◆ Recorded data
——
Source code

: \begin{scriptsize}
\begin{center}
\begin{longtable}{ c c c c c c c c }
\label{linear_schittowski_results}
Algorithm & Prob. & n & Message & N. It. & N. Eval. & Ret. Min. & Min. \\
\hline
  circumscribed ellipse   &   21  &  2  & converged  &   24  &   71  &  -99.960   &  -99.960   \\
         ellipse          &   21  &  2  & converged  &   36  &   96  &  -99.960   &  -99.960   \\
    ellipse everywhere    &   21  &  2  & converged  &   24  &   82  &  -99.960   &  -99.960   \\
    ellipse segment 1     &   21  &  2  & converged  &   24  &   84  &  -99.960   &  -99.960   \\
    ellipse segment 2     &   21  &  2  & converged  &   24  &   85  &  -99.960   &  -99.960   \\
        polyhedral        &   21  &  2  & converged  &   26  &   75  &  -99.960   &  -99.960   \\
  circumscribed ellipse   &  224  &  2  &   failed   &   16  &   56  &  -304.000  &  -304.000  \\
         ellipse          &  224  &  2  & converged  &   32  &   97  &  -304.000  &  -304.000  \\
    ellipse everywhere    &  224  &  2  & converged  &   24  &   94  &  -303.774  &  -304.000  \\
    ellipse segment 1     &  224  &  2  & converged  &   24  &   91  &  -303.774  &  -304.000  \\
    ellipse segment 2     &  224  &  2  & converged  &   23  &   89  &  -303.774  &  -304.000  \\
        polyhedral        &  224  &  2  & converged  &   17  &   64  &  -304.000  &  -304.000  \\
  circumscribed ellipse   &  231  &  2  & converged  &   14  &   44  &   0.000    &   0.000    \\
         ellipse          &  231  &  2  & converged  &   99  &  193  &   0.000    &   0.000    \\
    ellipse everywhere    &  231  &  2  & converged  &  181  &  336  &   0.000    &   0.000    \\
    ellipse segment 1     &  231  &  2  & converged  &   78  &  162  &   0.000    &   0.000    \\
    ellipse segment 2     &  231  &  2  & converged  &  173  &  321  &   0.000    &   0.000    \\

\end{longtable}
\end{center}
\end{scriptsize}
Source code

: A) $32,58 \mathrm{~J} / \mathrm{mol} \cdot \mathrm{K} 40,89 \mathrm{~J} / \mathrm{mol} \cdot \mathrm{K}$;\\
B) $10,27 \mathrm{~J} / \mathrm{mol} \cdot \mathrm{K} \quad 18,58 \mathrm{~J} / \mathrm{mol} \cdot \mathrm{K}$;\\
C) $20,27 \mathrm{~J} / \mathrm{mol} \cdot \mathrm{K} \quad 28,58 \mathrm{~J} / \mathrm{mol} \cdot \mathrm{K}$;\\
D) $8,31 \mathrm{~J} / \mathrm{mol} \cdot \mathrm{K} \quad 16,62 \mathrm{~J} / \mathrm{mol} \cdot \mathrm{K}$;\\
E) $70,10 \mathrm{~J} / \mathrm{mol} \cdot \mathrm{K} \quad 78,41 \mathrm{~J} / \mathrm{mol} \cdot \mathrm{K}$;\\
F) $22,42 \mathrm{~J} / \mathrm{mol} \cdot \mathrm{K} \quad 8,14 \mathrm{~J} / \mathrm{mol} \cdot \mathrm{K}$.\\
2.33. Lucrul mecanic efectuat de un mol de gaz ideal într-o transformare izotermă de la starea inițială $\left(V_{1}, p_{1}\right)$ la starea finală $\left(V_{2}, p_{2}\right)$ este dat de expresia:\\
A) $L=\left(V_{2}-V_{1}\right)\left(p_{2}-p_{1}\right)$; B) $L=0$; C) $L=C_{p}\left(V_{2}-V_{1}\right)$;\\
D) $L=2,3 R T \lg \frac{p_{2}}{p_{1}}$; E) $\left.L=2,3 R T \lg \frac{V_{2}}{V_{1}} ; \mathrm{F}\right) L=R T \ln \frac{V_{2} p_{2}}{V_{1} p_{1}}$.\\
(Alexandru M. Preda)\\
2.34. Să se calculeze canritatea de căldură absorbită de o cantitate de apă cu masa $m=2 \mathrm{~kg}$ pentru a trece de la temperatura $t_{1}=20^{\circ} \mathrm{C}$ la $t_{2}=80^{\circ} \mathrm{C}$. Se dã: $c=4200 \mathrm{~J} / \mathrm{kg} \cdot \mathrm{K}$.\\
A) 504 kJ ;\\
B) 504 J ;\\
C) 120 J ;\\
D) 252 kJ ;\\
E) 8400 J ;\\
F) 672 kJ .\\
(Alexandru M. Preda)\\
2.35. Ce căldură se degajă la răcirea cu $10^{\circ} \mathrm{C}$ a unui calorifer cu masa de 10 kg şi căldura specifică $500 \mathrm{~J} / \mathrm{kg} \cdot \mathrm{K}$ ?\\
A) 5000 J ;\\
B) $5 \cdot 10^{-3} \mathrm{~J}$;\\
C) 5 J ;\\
——
◆ Assignment
Copy the data above in full, exactly as it reads.

◆ Result of the task
Source code

: \begin{scriptsize}
\begin{center}
\begin{longtable}{ c c c c c c c c }
\label{linear_schittowski_results}
Algorithm & Prob. & n & Message & N. It. & N. Eval. & Ret. Min. & Min. \\
\hline
  circumscribed ellipse   &   21  &  2  & converged  &   24  &   71  &  -99.960   &  -99.960   \\
         ellipse          &   21  &  2  & converged  &   36  &   96  &  -99.960   &  -99.960   \\
    ellipse everywhere    &   21  &  2  & converged  &   24  &   82  &  -99.960   &  -99.960   \\
    ellipse segment 1     &   21  &  2  & converged  &   24  &   84  &  -99.960   &  -99.960   \\
    ellipse segment 2     &   21  &  2  & converged  &   24  &   85  &  -99.960   &  -99.960   \\
        polyhedral        &   21  &  2  & converged  &   26  &   75  &  -99.960   &  -99.960   \\
  circumscribed ellipse   &  224  &  2  &   failed   &   16  &   56  &  -304.000  &  -304.000  \\
         ellipse          &  224  &  2  & converged  &   32  &   97  &  -304.000  &  -304.000  \\
    ellipse everywhere    &  224  &  2  & converged  &   24  &   94  &  -303.774  &  -304.000  \\
    ellipse segment 1     &  224  &  2  & converged  &   24  &   91  &  -303.774  &  -304.000  \\
    ellipse segment 2     &  224  &  2  & converged  &   23  &   89  &  -303.774  &  -304.000  \\
        polyhedral        &  224  &  2  & converged  &   17  &   64  &  -304.000  &  -304.000  \\
  circumscribed ellipse   &  231  &  2  & converged  &   14  &   44  &   0.000    &   0.000    \\
         ellipse          &  231  &  2  & converged  &   99  &  193  &   0.000    &   0.000    \\
    ellipse everywhere    &  231  &  2  & converged  &  181  &  336  &   0.000    &   0.000    \\
    ellipse segment 1     &  231  &  2  & converged  &   78  &  162  &   0.000    &   0.000    \\
    ellipse segment 2     &  231  &  2  & converged  &  173  &  321  &   0.000    &   0.000    \\

\end{longtable}
\end{center}
\end{scriptsize}
Source code

: A) $32,58 \mathrm{~J} / \mathrm{mol} \cdot \mathrm{K} 40,89 \mathrm{~J} / \mathrm{mol} \cdot \mathrm{K}$;\\
B) $10,27 \mathrm{~J} / \mathrm{mol} \cdot \mathrm{K} \quad 18,58 \mathrm{~J} / \mathrm{mol} \cdot \mathrm{K}$;\\
C) $20,27 \mathrm{~J} / \mathrm{mol} \cdot \mathrm{K} \quad 28,58 \mathrm{~J} / \mathrm{mol} \cdot \mathrm{K}$;\\
D) $8,31 \mathrm{~J} / \mathrm{mol} \cdot \mathrm{K} \quad 16,62 \mathrm{~J} / \mathrm{mol} \cdot \mathrm{K}$;\\
E) $70,10 \mathrm{~J} / \mathrm{mol} \cdot \mathrm{K} \quad 78,41 \mathrm{~J} / \mathrm{mol} \cdot \mathrm{K}$;\\
F) $22,42 \mathrm{~J} / \mathrm{mol} \cdot \mathrm{K} \quad 8,14 \mathrm{~J} / \mathrm{mol} \cdot \mathrm{K}$.\\
2.33. Lucrul mecanic efectuat de un mol de gaz ideal într-o transformare izotermă de la starea inițială $\left(V_{1}, p_{1}\right)$ la starea finală $\left(V_{2}, p_{2}\right)$ este dat de expresia:\\
A) $L=\left(V_{2}-V_{1}\right)\left(p_{2}-p_{1}\right)$; B) $L=0$; C) $L=C_{p}\left(V_{2}-V_{1}\right)$;\\
D) $L=2,3 R T \lg \frac{p_{2}}{p_{1}}$; E) $\left.L=2,3 R T \lg \frac{V_{2}}{V_{1}} ; \mathrm{F}\right) L=R T \ln \frac{V_{2} p_{2}}{V_{1} p_{1}}$.\\
(Alexandru M. Preda)\\
2.34. Să se calculeze canritatea de căldură absorbită de o cantitate de apă cu masa $m=2 \mathrm{~kg}$ pentru a trece de la temperatura $t_{1}=20^{\circ} \mathrm{C}$ la $t_{2}=80^{\circ} \mathrm{C}$. Se dã: $c=4200 \mathrm{~J} / \mathrm{kg} \cdot \mathrm{K}$.\\
A) 504 kJ ;\\
B) 504 J ;\\
C) 120 J ;\\
D) 252 kJ ;\\
E) 8400 J ;\\
F) 672 kJ .\\
(Alexandru M. Preda)\\
2.35. Ce căldură se degajă la răcirea cu $10^{\circ} \mathrm{C}$ a unui calorifer cu masa de 10 kg şi căldura specifică $500 \mathrm{~J} / \mathrm{kg} \cdot \mathrm{K}$ ?\\
A) 5000 J ;\\
B) $5 \cdot 10^{-3} \mathrm{~J}$;\\
C) 5 J ;\\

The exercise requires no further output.